▸ **Data excerpts**:
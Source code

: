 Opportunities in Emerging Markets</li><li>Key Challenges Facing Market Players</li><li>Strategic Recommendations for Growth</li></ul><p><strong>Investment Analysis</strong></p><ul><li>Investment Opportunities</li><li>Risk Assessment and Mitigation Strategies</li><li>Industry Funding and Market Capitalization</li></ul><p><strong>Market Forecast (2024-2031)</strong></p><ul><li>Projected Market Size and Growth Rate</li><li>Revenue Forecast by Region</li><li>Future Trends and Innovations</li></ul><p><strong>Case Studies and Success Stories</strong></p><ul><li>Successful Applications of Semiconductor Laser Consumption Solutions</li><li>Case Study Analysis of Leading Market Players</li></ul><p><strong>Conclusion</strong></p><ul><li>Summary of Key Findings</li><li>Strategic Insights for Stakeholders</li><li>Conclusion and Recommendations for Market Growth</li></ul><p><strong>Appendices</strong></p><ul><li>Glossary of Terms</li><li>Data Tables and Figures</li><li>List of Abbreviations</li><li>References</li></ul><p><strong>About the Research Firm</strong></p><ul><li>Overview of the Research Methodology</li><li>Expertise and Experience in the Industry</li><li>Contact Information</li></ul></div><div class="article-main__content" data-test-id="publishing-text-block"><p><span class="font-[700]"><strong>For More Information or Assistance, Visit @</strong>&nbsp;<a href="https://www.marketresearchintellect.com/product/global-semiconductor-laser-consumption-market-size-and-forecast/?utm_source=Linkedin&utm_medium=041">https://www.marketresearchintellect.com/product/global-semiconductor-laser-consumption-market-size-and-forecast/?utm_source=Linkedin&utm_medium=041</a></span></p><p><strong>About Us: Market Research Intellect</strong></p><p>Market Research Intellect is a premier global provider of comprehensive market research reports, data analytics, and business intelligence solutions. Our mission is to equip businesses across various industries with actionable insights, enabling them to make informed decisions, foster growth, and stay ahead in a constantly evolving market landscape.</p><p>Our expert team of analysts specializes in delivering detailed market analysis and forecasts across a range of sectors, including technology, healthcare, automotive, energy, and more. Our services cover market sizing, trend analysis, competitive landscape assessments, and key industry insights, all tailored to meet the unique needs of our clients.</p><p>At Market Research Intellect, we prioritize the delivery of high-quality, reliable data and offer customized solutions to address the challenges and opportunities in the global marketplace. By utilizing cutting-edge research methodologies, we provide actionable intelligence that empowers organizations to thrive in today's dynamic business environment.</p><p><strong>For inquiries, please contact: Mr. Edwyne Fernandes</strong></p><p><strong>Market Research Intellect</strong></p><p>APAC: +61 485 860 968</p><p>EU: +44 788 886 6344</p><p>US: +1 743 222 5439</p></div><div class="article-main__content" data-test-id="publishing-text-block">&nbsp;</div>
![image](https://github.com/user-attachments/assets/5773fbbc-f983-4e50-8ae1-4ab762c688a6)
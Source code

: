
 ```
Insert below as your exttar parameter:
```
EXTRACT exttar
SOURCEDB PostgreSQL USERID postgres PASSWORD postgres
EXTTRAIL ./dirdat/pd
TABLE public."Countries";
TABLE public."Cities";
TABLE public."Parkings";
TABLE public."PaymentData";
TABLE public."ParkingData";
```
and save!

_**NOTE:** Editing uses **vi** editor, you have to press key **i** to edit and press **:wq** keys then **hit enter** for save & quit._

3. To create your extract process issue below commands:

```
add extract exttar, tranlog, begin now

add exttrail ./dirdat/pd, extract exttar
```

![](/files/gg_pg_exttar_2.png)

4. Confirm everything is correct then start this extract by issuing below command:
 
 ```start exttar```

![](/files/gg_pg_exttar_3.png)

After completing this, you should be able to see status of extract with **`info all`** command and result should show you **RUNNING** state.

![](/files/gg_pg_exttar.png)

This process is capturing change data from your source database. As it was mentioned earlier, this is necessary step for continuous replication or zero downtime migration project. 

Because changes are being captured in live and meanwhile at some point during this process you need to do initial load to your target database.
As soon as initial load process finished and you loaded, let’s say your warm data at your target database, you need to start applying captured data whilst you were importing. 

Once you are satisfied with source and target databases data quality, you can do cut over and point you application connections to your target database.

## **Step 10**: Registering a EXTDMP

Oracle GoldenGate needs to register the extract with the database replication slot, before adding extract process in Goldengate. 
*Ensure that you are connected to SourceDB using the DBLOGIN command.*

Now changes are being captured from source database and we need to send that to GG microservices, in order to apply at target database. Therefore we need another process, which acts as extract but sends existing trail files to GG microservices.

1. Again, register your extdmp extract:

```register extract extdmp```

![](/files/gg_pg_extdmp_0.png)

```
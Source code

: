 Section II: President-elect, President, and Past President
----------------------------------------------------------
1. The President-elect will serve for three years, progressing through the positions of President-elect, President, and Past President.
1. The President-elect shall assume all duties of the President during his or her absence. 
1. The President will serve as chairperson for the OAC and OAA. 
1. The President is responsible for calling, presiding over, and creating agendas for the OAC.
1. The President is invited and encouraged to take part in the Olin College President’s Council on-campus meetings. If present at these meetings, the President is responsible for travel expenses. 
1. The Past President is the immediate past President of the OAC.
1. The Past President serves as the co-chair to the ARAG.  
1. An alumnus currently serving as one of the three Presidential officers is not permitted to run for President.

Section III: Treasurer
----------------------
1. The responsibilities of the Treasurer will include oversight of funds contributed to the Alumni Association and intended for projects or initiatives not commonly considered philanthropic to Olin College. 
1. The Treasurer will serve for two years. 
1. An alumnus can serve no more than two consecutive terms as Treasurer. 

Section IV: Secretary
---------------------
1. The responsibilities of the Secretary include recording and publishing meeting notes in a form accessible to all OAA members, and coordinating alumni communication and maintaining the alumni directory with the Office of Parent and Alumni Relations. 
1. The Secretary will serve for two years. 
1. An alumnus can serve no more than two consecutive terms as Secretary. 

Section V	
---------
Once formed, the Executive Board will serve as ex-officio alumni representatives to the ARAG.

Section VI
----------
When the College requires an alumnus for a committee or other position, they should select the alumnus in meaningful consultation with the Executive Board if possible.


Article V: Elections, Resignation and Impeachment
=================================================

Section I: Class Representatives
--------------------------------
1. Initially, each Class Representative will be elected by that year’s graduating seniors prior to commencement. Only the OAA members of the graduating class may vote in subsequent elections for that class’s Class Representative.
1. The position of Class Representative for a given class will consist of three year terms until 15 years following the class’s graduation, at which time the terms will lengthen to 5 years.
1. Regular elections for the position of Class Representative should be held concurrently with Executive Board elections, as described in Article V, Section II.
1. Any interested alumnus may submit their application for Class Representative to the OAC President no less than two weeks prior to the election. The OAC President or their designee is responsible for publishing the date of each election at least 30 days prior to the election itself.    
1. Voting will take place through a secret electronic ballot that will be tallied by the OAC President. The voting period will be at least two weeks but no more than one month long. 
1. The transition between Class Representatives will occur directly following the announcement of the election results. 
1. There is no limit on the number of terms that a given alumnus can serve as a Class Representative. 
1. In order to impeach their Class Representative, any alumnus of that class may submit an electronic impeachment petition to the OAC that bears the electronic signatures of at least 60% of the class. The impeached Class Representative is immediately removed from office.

▸ **Work task**: As listed above, the lines from the line with "terms as Secretary." to the line with "1. Initially, each" are to be echoed exactly, with both ends included and nothing added.

▸ **Answer section**:
1. An alumnus can serve no more than two consecutive terms as Secretary. 

Section V	
---------
Once formed, the Executive Board will serve as ex-officio alumni representatives to the ARAG.

Section VI
----------
When the College requires an alumnus for a committee or other position, they should select the alumnus in meaningful consultation with the Executive Board if possible.


Article V: Elections, Resignation and Impeachment
=================================================

Section I: Class Representatives
--------------------------------
1. Initially, each Class Representative will be elected by that year’s graduating seniors prior to commencement. Only the OAA members of the graduating class may vote in subsequent elections for that class’s Class Representative.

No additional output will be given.